On Thursday, the United States government came within hours of requiring AI companies to voluntarily submit their most capable models for federal safety review before release. Then three people made phone calls, and the whole thing was called off.

The invitations had already gone out. Some executives were already traveling to Washington.

The order would have created a voluntary system. It was cancelled anyway, on the grounds that it might eventually become mandatory to follow rules that were currently optional.

What happened

The draft executive order would have asked AI companies to submit frontier models to federal agencies up to 90 days before release, so the government could test for dangerous capabilities before, as the draft delicately put it, hackers or foreign actors found them first. The system was explicitly non-mandatory. Companies could simply choose to participate.

This apparently was not reassuring enough. Elon Musk, Mark Zuckerberg, and former AI advisor David Sacks called Trump between Wednesday evening and Thursday morning with concerns that the voluntary system could become mandatory under a future administration. The logic being: a rule that doesn't require anything today might require something tomorrow, and this risk outweighed the alternative.

Sacks deserves particular credit for the timing. Having initially indicated he could live with the draft, he reconsidered late Wednesday night, called Trump directly Thursday morning without informing his own staff, and ended the whole effort before lunch. A government official later told Axios the review process was unnecessary — something the so-called doomers wanted. The doomers, for context, were primarily concerned about models like Anthropic's Mythos, which can independently find and exploit security vulnerabilities in code. This concern was noted, and set aside.

Why the humans care

The cancelled order represented the United States government's attempt to look at what it was building before releasing it to the world. The review would have been voluntary, capped at 90 days, and explicitly barred from becoming a licensing requirement. It was, in regulatory terms, a very small ask.
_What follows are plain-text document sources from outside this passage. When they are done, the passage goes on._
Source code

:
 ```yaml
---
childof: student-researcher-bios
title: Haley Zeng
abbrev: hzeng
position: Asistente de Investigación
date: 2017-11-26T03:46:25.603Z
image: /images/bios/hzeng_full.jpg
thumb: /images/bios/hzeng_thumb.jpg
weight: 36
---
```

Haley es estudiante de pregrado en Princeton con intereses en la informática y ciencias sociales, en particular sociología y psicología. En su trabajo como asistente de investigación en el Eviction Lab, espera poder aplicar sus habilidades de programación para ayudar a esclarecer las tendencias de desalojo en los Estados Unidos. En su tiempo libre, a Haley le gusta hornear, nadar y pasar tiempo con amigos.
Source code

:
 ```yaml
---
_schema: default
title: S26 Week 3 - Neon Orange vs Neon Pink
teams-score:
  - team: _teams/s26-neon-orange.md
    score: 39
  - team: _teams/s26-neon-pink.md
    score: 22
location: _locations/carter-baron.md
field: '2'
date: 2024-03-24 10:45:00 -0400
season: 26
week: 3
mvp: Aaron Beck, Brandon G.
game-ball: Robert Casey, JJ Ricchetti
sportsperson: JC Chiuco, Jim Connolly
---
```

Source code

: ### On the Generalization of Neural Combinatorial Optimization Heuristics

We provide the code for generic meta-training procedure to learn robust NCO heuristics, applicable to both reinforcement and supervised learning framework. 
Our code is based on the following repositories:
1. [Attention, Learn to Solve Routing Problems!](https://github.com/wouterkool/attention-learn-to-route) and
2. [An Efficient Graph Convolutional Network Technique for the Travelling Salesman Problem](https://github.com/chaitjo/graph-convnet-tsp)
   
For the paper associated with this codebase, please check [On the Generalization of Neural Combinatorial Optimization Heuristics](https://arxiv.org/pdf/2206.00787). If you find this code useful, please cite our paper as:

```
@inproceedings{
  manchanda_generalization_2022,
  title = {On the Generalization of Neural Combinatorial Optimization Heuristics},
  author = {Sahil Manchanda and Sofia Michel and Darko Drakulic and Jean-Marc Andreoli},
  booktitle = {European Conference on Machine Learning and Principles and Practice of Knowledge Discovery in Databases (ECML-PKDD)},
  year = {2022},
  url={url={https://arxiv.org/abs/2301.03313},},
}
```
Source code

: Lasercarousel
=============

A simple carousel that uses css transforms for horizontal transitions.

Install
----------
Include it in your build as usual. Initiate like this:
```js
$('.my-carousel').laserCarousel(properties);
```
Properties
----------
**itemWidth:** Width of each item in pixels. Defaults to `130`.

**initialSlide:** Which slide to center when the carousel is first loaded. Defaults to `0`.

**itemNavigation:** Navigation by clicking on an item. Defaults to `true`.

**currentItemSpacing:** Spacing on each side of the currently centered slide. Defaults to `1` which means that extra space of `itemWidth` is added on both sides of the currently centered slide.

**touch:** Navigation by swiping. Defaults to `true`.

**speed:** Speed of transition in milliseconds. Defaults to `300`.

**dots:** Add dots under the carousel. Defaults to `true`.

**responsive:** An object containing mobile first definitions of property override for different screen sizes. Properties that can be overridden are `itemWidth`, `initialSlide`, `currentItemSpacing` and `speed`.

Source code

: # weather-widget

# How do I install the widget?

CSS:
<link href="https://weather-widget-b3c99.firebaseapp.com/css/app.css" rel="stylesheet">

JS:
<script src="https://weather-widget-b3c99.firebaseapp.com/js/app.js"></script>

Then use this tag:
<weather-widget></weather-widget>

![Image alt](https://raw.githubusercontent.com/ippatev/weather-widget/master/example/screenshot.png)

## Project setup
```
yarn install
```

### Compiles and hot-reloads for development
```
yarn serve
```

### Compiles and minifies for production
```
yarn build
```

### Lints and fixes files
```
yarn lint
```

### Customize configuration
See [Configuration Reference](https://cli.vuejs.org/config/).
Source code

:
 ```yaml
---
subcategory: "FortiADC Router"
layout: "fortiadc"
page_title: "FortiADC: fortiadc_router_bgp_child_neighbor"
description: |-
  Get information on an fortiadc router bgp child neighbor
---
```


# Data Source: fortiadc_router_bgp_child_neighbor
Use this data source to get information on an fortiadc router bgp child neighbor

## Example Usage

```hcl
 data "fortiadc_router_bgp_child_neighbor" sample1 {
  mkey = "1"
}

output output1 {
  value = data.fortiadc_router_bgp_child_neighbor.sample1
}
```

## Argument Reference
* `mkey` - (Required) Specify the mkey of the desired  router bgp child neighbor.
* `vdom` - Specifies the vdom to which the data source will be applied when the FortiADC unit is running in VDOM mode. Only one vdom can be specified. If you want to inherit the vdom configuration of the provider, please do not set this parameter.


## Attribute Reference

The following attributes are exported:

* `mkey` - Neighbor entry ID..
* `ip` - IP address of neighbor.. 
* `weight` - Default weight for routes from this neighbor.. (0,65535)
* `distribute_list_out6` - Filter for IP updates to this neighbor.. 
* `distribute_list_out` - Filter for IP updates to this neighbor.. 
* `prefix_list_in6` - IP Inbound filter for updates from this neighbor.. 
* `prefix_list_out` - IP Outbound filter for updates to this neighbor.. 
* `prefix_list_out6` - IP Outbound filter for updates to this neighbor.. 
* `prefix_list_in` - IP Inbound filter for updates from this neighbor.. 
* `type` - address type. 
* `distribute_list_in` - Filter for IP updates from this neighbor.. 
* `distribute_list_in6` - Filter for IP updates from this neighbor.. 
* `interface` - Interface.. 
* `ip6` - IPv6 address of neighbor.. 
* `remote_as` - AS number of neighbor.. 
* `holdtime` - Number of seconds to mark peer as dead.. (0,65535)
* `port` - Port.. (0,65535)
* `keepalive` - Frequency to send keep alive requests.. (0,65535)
The argument against it was speed — specifically, that pausing to examine anything could cost America its lead over China in the AI race. This reasoning is not unreasonable. It is also the reasoning that has accompanied the release of most technologies humans later wished they had examined more carefully before release.

What happens next

The White House says the order will be reworked. The revision will presumably be designed to address the concern that a voluntary system might one day be enforced, which is a design constraint that historically produces very light documents.

The frontier models, meanwhile, will continue to ship on their current schedule. The benchmarks look good.